Schäffers Herangehensweise mag unkonventionell erscheinen, doch leistet sie meiner Meinung nach einen wertvollen Beitrag zum kollektiven Gedächtnis und zur Erinnerungskultur. Es wird deutlich, dass sie das Potenzial der Literatur nutzt, um historische Zusammenhänge auf neue und zugängliche Weise zu vermitteln. Ihre Dissertation wird dadurch auch zu einem Appell, die dunklen Kapitel der Menschheitsgeschichte nicht zu vergessen.

Schäffers Dissertation konzentriert sich in erster Linie auf das deutsche Strafprozessrecht und dessen Entwicklung, insbesondere in der Zeit des Nationalsozialismus. Dabei beleuchtet sie sowohl die historischen als auch die gegenwärtigen Gefahren, die von autoritären Rechtssystemen ausgehen können. An relevanten Stellen zieht sie Vergleiche mit den Rechtsordnungen der USA und Großbritanniens, was der Arbeit zusätzliche Tiefe verleiht. Schäffer zeigt auf, wie eng Fiktion und Realität miteinander verwoben sind. Die Probleme, die in der magischen Welt von Harry Potter auftreten – etwa Machtmissbrauch, Diskriminierung und die Unterdrückung von Minderheiten – lassen sich direkt auf reale historische und aktuelle Bedrohungen übertragen. Diese Dissertation öffnet den Blick für juristische und gesellschaftliche Herausforderungen, die nicht nur in der Vergangenheit, sondern auch in der Gegenwart existieren.

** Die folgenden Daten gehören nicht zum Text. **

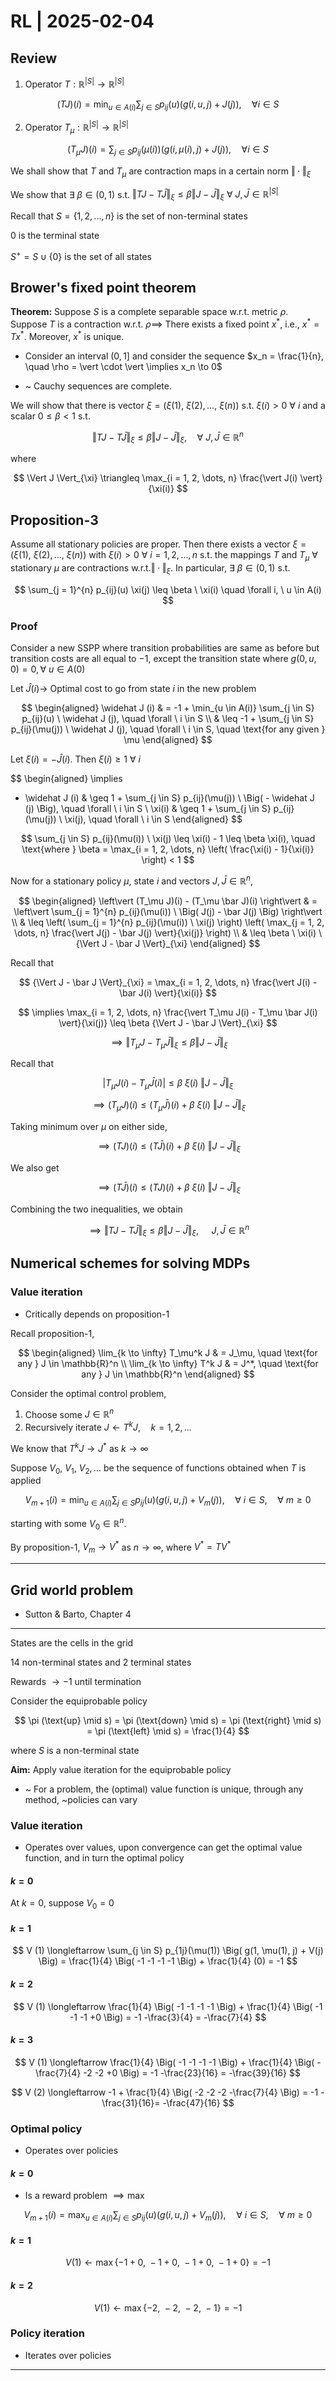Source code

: # RL | 2025-02-04

## Review

1. Operator $T: \mathbb{R}^{\vert S \vert} \to \mathbb{R}^{\vert S \vert}$

$$
(TJ)(i) = \min_{u \in A(i)} \sum_{j \in S} p_{ij}(u) \Big( g(i, u, j) + J(j) \Big), \quad \forall i \in S
$$

2. Operator $T_\mu: \mathbb{R}^{\vert S \vert} \to \mathbb{R}^{\vert S \vert}$

$$
(T_\mu J)(i) = \sum_{j \in S} p_{ij}(\mu(i)) \Big( g(i, \mu(i), j) + J(j) \Big), \quad \forall i \in S
$$

We shall show that $T$ and $T_\mu$ are contraction maps in a certain norm $\Vert \cdot \Vert_{\xi}$

We show that $\exists \ \beta \in (0, 1)$ s.t. $\Vert T J - T \bar J \Vert_{\xi} \leq \beta \Vert J - \bar J \Vert_{\xi} \ \forall \ J, \bar J \in \mathbb{R}^{\vert S \vert}$

Recall that $S = \{ 1, 2, \dots, n \}$ is the set of non-terminal states

$0$ is the terminal state

$S^+ = S \cup \{ 0 \}$ is the set of all states

## Brower's fixed point theorem

**Theorem:** Suppose $S$ is a complete separable space w.r.t. metric $\rho$. Suppose $T$ is a contraction w.r.t. $\rho \implies$ There exists a fixed point $x^{\ast}$, i.e., $x^* = T x^{\ast}$. Moreover, $x^{\ast}$ is unique.

- Consider an interval $(0, 1]$ and consider the sequence $x_n = \frac{1}{n}, \quad \rho = \vert \cdot \vert \implies x_n \to 0$

- ~ Cauchy sequences are complete.

We will show that there is vector $\xi = \Big( \xi(1), \ \xi(2), \dots, \ \xi(n) \Big)$ s.t. $\xi(i) > 0 \ \forall \ i$ and a scalar $0 \leq \beta < 1$ s.t.

$$
\Vert TJ - T \bar J \Vert_{\xi} \leq \beta \Vert J - \bar J \Vert_{\xi}, \quad \forall \ J, \bar J \in \mathbb{R}^n
$$

where

$$
\Vert J \Vert_{\xi} \triangleq \max_{i = 1, 2, \dots, n} \frac{\vert J(i) \vert}{\xi(i)}
$$

## Proposition-3

Assume all stationary policies are proper. Then there exists a vector $\xi = \Big( \xi(1), \ \xi(2), \dots, \ \xi(n) \Big)$ with $\xi(i) > 0 \ \forall \ i = 1, 2, \dots, n$ s.t. the mappings $T$ and $T_\mu \ \forall$ stationary $\mu$ are contractions w.r.t.$\Vert \cdot \Vert_{\xi}$. In particular, $\exists \ \beta \in (0, 1)$ s.t.

$$
\sum_{j = 1}^{n} p_{ij}(u) \xi(j) \leq \beta \ \xi(i) \quad \forall i, \ u \in A(i)
$$

### Proof

Consider a new SSPP where transition probabilities are same as before but transition costs are all equal to $-1$, except the transition state where $g(0, u, 0) = 0, \forall \ u \in A(0)$

Let $\widehat J (i) \to$ Optimal cost to go from state $i$ in the new problem

$$
\begin{aligned}
\widehat J (i)
& =
-1 + \min_{u \in A(i)} \sum_{j \in S} p_{ij}(u) \ \widehat J (j), \quad \forall \ i \in S
\\ & \leq
-1 + \sum_{j \in S} p_{ij}(\mu(j)) \ \widehat J (j), \quad \forall \ i \in S, \quad \text{for any given } \mu
\end{aligned}
$$

Let $\xi(i) = - \widehat J (i)$. Then $\xi(i) \geq 1 \ \forall \ i$

$$
\begin{aligned}
\implies
- \widehat J (i)
& \geq
1 + \sum_{j \in S} p_{ij}(\mu(j)) \ \Big( - \widehat J (j) \Big), \quad \forall \ i \in S
\\
\xi(i)
& \geq
1 + \sum_{j \in S} p_{ij}(\mu(j)) \ \xi(j), \quad \forall \ i \in S
\end{aligned}
$$

$$
\sum_{j \in S} p_{ij}(\mu(i)) \ \xi(j) \leq \xi(i) - 1 \leq \beta \xi(i), \quad \text{where } \beta = \max_{i = 1, 2, \dots, n} \left( \frac{\xi(i) - 1}{\xi(i)} \right) < 1
$$

Now for a stationary policy $\mu$, state $i$ and vectors $J, \bar J \in \mathbb{R}^n$,

$$
\begin{aligned}
\left\vert (T_\mu J)(i) - (T_\mu \bar J)(i) \right\vert
& =
\left\vert \sum_{j = 1}^{n} p_{ij}(\mu(i)) \ \Big( J(j) - \bar J(j) \Big) \right\vert
\\ & \leq
\left( \sum_{j = 1}^{n} p_{ij}(\mu(i)) \ \xi(j) \right) \left( \max_{j = 1, 2, \dots, n} \frac{\vert J(j) - \bar J(j) \vert}{\xi(j)} \right)
\\ & \leq
\beta \ \xi(i) \ {\Vert J - \bar J \Vert}_{\xi}
\end{aligned}
$$

Recall that

$$
{\Vert J - \bar J \Vert}_{\xi} = \max_{i = 1, 2, \dots, n} \frac{\vert J(i) - \bar J(i) \vert}{\xi(i)}
$$

$$
\implies \max_{i = 1, 2, \dots, n} \frac{\vert T_\mu J(i) - T_\mu \bar J(i) \vert}{\xi(j)} \leq \beta {\Vert J - \bar J \Vert}_{\xi}
$$

$$
\implies {\Vert T_\mu J - T_\mu \bar J \Vert}_{\xi} \leq \beta {\Vert J - \bar J \Vert}_{\xi}
$$

Recall that

$$
\vert T_\mu J(i) - T_\mu \bar J(i) \vert \leq \beta \ \xi(i) \ {\Vert J - \bar J \Vert}_{\xi}
$$

$$
\implies (T_\mu J)(i) \leq (T_\mu \bar J)(i) + \beta \ \xi(i) \ {\Vert J - \bar J \Vert}_{\xi}
$$

Taking minimum over $\mu$ on either side,

$$
\implies (T J)(i) \leq (T \bar J)(i) + \beta \ \xi(i) \ {\Vert J - \bar J \Vert}_{\xi}
$$

We also get

$$
\implies (T \bar J)(i) \leq (T J)(i) + \beta \ \xi(i) \ {\Vert J - \bar J \Vert}_{\xi}
$$

Combining the two inequalities, we obtain

$$
\implies {\Vert T J - T \bar J \Vert}_{\xi} \leq \beta {\Vert J - \bar J \Vert}_{\xi}, \quad \ J, \bar J \in \mathbb{R}^n
$$

## Numerical schemes for solving MDPs

### Value iteration

- Critically depends on proposition-1

Recall proposition-1,

$$
\begin{aligned}
\lim_{k \to \infty} T_\mu^k J & = J_\mu, \quad \text{for any } J \in \mathbb{R}^n
\\
\lim_{k \to \infty} T^k J & = J^*, \quad \text{for any } J \in \mathbb{R}^n
\end{aligned}
$$

Consider the optimal control problem,

1. Choose some $J \in \mathbb{R}^n$
2. Recursively iterate $J \longleftarrow T^k J, \quad k = 1, 2, \dots$

We know that $T^k J \to J^*$ as $k \to \infty$

Suppose $V_0, \ V_1, \ V_2, \dots$ be the sequence of functions obtained when $T$ is applied

$$
V_{m+1} (i) = \min_{u \in A(i)} \sum_{j \in S} p_{ij}(u) \Big( g(i, u, j) + V_m(j) \Big), \quad \forall \ i \in S, \quad \forall \ m \geq 0
$$

starting with some $V_0 \in \mathbb{R}^n$.

By proposition-1, $V_m \to V^*$ as $n \to \infty$, where $V^* = T V^*$

---

## Grid world problem

- Sutton & Barto, Chapter 4

---

States are the cells in the grid

$14$ non-terminal states and $2$ terminal states

Rewards $\longrightarrow -1$ until termination

Consider the equiprobable policy

$$
\pi (\text{up} \mid s) = \pi (\text{down} \mid s) = \pi (\text{right} \mid s) = \pi (\text{left} \mid s) = \frac{1}{4}
$$

where $S$ is a non-terminal state

**Aim:** Apply value iteration for the equiprobable policy

- ~ For a problem, the (optimal) value function is unique, through any method, ~policies can vary

### Value iteration

- Operates over values, upon convergence can get the optimal value function, and in turn the optimal policy

#### $k=0$

At $k = 0$, suppose $V_0 = 0$

#### $k=1$

$$
V (1) \longleftarrow \sum_{j \in S} p_{1j}(\mu(1)) \Big( g(1, \mu(1), j) + V(j) \Big) = \frac{1}{4} \Big( -1 -1 -1 -1 \Big) + \frac{1}{4} (0) = -1
$$

#### $k=2$

$$
V (1) \longleftarrow \frac{1}{4} \Big( -1 -1 -1 -1 \Big) + \frac{1}{4} \Big( -1 -1 -1 +0 \Big) = -1 -\frac{3}{4} = -\frac{7}{4}
$$

#### $k=3$

$$
V (1) \longleftarrow \frac{1}{4} \Big( -1 -1 -1 -1 \Big) + \frac{1}{4} \Big( -\frac{7}{4} -2 -2 +0 \Big) = -1 -\frac{23}{16} = -\frac{39}{16}
$$

$$
V (2) \longleftarrow -1 + \frac{1}{4} \Big( -2 -2 -2 -\frac{7}{4} \Big) = -1 -\frac{31}{16}= -\frac{47}{16}
$$

### Optimal policy

- Operates over policies

#### $k=0$

- Is a reward problem $\implies \max$

$$
V_{m+1} (i) = \max_{u \in A(i)} \sum_{j \in S} p_{ij}(u) \Big( g(i, u, j) + V_m(j) \Big), \quad \forall \ i \in S, \quad \forall \ m \geq 0
$$

#### $k=1$

$$
V(1) \longleftarrow \max \{ -1 + 0, \ -1 + 0, \ -1 + 0, \ -1 + 0 \} = -1
$$

#### $k = 2$

$$
V(1) \longleftarrow \max \{ -2, \ -2, \ -2, \ -1 \} = -1
$$

### Policy iteration

- Iterates over policies

---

Dr. Jannina Schäffers Dissertation „Harry Potter und die Gesetze der Macht“ ist ein Werk, das auf innovative Weise Fiktion und Rechtswissenschaft miteinander verbindet. Sie bietet nicht nur einen tiefen Einblick in die rechtlichen Strukturen der magischen Welt von Harry Potter, sondern zeigt auch eindrucksvoll auf, wie diese fiktive Welt als Spiegelbild realer Gefahren und Machtstrukturen fungiert. Schäffers Analyse des deutschen Strafprozessrechts und der Rechtsordnungen des Nationalsozialismus ist fundiert und gut durchdacht. Gleichzeitig gelingt es ihr, diese komplexen Themen durch die Verknüpfung mit der Harry-Potter-Reihe einer breiteren Leserschaft zugänglich zu machen. Das Fazit der Dissertation hätte meines Erachtens etwas länger ausfallen können. Mit 8 Seiten ist es vergleichsweise schmal geraten.

Für alle, die sich für die Verknüpfung von Recht in der Literatur, für die Machtstrukturen in der Fiktion oder für die gesellschaftlichen Implikationen der Harry-Potter-Romane interessieren, ist diese Dissertation eine lohnenswerte Lektüre.